## Problem statement
Look through the material below and give the number of lines where the string "badge" appears, without any other words.

## Information given
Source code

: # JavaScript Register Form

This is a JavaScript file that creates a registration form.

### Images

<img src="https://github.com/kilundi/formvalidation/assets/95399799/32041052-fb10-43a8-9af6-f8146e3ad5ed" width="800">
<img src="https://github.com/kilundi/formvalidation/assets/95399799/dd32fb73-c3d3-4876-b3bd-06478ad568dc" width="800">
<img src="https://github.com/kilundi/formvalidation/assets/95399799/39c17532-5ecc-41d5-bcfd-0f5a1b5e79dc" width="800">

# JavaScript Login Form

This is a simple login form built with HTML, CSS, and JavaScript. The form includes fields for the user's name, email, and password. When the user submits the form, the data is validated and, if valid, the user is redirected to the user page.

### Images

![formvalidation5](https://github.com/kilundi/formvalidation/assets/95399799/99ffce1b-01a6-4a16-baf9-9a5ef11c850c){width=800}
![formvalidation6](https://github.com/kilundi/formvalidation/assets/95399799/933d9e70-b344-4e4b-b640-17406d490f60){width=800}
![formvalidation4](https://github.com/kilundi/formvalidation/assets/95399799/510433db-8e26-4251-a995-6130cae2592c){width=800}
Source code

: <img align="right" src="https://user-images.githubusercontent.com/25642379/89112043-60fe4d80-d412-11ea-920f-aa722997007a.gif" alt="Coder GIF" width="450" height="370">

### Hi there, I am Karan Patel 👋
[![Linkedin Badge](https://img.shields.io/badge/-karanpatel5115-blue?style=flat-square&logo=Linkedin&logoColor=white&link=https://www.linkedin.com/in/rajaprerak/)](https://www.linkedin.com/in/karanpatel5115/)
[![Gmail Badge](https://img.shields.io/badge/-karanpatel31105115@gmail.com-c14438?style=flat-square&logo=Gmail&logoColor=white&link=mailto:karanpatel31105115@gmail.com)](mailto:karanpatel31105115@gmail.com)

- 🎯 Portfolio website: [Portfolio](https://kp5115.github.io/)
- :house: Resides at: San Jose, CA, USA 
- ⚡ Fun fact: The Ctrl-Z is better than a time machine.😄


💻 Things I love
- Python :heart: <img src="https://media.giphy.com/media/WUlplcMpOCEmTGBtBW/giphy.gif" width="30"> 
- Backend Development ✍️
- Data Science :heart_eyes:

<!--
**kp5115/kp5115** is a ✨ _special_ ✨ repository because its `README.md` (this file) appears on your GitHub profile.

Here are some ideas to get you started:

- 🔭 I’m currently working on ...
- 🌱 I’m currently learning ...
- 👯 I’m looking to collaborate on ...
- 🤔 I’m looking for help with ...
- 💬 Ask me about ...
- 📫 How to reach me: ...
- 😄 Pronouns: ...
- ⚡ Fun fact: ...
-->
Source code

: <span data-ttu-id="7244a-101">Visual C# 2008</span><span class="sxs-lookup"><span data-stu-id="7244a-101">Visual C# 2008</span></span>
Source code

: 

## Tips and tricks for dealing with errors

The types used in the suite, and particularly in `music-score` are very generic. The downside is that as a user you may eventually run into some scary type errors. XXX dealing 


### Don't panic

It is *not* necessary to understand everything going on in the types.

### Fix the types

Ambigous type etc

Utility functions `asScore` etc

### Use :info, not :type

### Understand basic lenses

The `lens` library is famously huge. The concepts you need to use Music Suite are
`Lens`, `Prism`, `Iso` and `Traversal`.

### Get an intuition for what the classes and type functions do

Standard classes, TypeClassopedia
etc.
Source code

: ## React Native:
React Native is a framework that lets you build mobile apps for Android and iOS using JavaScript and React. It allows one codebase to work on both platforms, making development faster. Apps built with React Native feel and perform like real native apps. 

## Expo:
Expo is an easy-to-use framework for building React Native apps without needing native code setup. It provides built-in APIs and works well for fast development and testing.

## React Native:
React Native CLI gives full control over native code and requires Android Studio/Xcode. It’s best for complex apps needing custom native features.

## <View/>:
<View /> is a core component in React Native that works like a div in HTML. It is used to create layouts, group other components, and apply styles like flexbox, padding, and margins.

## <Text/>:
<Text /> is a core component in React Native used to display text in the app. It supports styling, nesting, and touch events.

## Finished task
2